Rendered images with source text
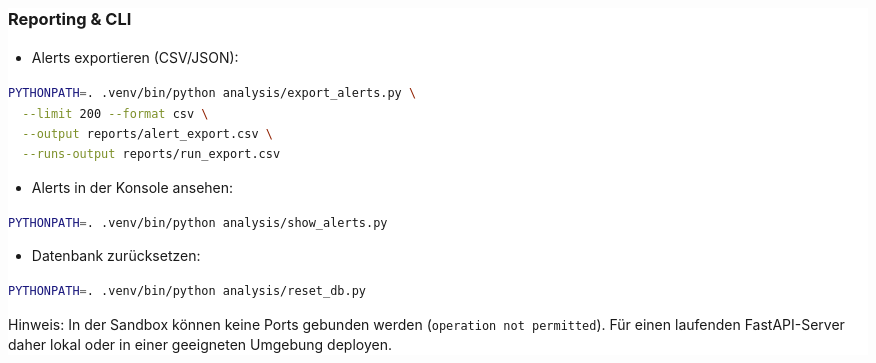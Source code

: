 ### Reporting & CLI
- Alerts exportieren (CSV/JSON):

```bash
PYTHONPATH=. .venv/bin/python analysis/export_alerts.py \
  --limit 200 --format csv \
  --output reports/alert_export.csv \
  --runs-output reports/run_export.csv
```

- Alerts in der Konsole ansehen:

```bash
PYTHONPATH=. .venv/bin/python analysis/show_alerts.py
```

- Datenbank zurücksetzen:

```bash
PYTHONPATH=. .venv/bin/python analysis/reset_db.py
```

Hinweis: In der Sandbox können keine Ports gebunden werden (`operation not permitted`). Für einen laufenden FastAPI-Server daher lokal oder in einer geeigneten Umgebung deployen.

▸ **Your objective**
Every line above with the string "reports" in it should be copied into the answer.

▸ **Answer section**
  --output reports/alert_export.csv \
  --runs-output reports/run_export.csv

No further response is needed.